### EXERCISE REQUIREMENTS:
Below are some records; copy each line in them that contains "working".

### RECORD SET:
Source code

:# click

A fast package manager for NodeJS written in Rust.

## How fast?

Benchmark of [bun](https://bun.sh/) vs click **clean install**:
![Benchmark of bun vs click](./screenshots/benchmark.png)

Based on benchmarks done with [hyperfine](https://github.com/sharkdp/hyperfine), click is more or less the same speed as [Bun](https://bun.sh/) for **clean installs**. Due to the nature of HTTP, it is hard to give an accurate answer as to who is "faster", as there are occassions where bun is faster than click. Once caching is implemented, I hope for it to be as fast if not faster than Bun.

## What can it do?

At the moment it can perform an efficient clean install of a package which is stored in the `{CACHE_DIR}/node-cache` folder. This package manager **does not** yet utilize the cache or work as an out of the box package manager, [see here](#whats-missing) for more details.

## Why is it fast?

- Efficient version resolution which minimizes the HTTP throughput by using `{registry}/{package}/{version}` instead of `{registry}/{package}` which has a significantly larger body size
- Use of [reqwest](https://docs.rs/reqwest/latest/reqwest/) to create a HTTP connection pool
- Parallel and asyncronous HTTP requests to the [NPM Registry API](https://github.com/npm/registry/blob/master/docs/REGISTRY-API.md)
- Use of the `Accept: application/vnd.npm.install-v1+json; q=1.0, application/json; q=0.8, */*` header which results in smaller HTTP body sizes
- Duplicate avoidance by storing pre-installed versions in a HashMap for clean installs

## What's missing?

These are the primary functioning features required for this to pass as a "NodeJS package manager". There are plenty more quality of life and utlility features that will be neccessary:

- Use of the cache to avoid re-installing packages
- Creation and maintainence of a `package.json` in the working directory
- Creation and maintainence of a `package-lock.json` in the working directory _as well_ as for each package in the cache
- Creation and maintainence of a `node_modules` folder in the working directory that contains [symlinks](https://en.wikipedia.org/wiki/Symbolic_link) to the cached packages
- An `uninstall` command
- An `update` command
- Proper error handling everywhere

### RESPONSE TO THIS TASK:
- Creation and maintainence of a `package.json` in the working directory
- Creation and maintainence of a `package-lock.json` in the working directory _as well_ as for each package in the cache
- Creation and maintainence of a `node_modules` folder in the working directory that contains [symlinks](https://en.wikipedia.org/wiki/Symbolic_link) to the cached packages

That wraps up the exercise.